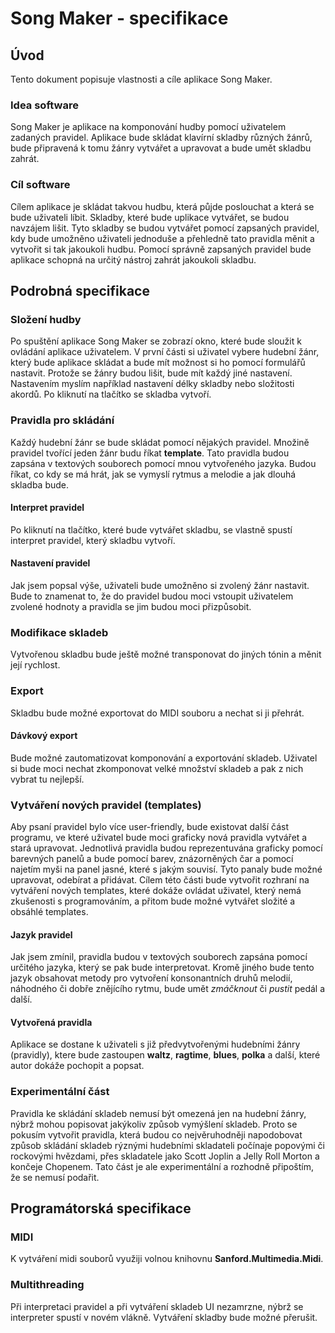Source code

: # Song Maker - specifikace
## Úvod
Tento dokument popisuje vlastnosti a cíle aplikace Song Maker.

### Idea software
Song Maker je aplikace na komponování hudby pomocí uživatelem zadaných pravidel. Aplikace bude skládat klavírní skladby různých žánrů, bude připravená k tomu žánry vytvářet a upravovat a bude umět skladbu zahrát.

### Cíl software
Cílem aplikace je skládat takvou hudbu, která půjde poslouchat a která se bude uživateli líbit. Skladby, které bude uplikace vytvářet, se budou navzájem lišit. Tyto skladby se budou vytvářet pomocí zapsaných pravidel, kdy bude umožněno uživateli jednoduše a přehledně tato pravidla měnit a vytvořit si tak jakoukoli hudbu. Pomocí správně zapsaných pravidel bude aplikace schopná na určitý nástroj zahrát jakoukoli skladbu.

## Podrobná specifikace
### Složení hudby
Po spuštění aplikace Song Maker se zobrazí okno, které bude sloužit k ovládání aplikace uživatelem. V první části si uživatel vybere hudební žánr, který bude aplikace skládat a bude mít možnost si ho pomocí formulářů nastavit. Protože se žánry budou lišit, bude mít každý jiné nastavení. Nastavením myslím například nastavení délky skladby nebo složitosti akordů. Po kliknutí na tlačítko se skladba vytvoří.

### Pravidla pro skládání
Každý hudební žánr se bude skládat pomocí nějakých pravidel. Množině pravidel tvořící jeden žánr budu říkat **template**. Tato pravidla budou zapsána v textových souborech pomocí mnou vytvořeného jazyka. Budou říkat, co kdy se má hrát, jak se vymyslí rytmus a melodie a jak dlouhá skladba bude.

#### Interpret pravidel
Po kliknutí na tlačítko, které bude vytvářet skladbu, se vlastně spustí interpret pravidel, který skladbu vytvoří.

#### Nastavení pravidel
Jak jsem popsal výše, uživateli bude umožněno si zvolený žánr nastavit. Bude to znamenat to, že do pravidel budou moci vstoupit uživatelem zvolené hodnoty a pravidla se jim budou moci přizpůsobit.

### Modifikace skladeb
Vytvořenou skladbu bude ještě možné transponovat do jiných tónin a měnit její rychlost.

### Export
Skladbu bude možné exportovat do MIDI souboru a nechat si ji přehrát.

#### Dávkový export
Bude možné zautomatizovat komponování a exportování skladeb. Uživatel si bude moci nechat zkomponovat velké množství skladeb a pak z nich vybrat tu nejlepší.

### Vytváření nových pravidel (templates)
Aby psaní pravidel bylo více user-friendly, bude existovat další část programu, ve které uživatel bude moci graficky nová pravidla vytvářet a stará upravovat. Jednotlivá pravidla budou reprezentuvána graficky pomocí barevných panelů a bude pomocí barev, znázorněných čar a pomocí najetím myši na panel jasné, které s jakým souvisí. Tyto panaly bude možné upravovat, odebírat a přidávat.
Cílem této části bude vytvořit rozhraní na vytváření nových templates, které dokáže ovládat uživatel, který nemá zkušenosti s programováním, a přitom bude možné vytvářet složité a obsáhlé templates.

#### Jazyk pravidel
Jak jsem zmínil, pravidla budou v textových souborech zapsána pomocí určitého jazyka, který se pak bude interpretovat. Kromě jiného bude tento jazyk obsahovat metody pro vytvoření konsonantních druhů melodií, náhodného či dobře znějícího rytmu, bude umět *zmáčknout* či *pustit* pedál a další.

#### Vytvořená pravidla
Aplikace se dostane k uživateli s již předvytvořenými hudebními žánry (pravidly), ktere bude zastoupen **waltz**, **ragtime**, **blues**, **polka** a další, které autor dokáže pochopit a popsat.

### Experimentální část
Pravidla ke skládání skladeb nemusí být omezená jen na hudební žánry, nýbrž mohou popisovat jakýkoliv způsob vymýšlení skladeb. Proto se pokusím vytvořit pravidla, která budou co nejvěruhodněji napodobovat způsob skládání skladeb rýznými hudebními skladateli počínaje popovými či rockovými hvězdami, přes skladatele jako Scott Joplin a Jelly Roll Morton a končeje Chopenem.
Tato část je ale experimentální a rozhodně připoštím, že se nemusí podařit.

## Programátorská specifikace
### MIDI
K vytváření midi souborů využiji volnou knihovnu **Sanford.Multimedia.Midi**.

### Multithreading
Při interpretaci pravidel a při vytváření skladeb UI nezamrzne, nýbrž se interpreter spustí v novém vlákně. Vytváření skladby bude možné přerušit.
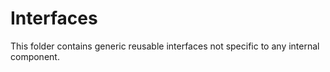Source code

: # Interfaces

This folder contains generic reusable interfaces not specific to any internal component.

● **TASK OBJECTIVE**:
In the answer, give only the lines from the top of the data above through the line with "### Idea software", reproduced exactly; no picture may appear.

● **REPLY TO THE EXERCISE**:
Source code

: # Song Maker - specifikace
## Úvod
Tento dokument popisuje vlastnosti a cíle aplikace Song Maker.

### Idea software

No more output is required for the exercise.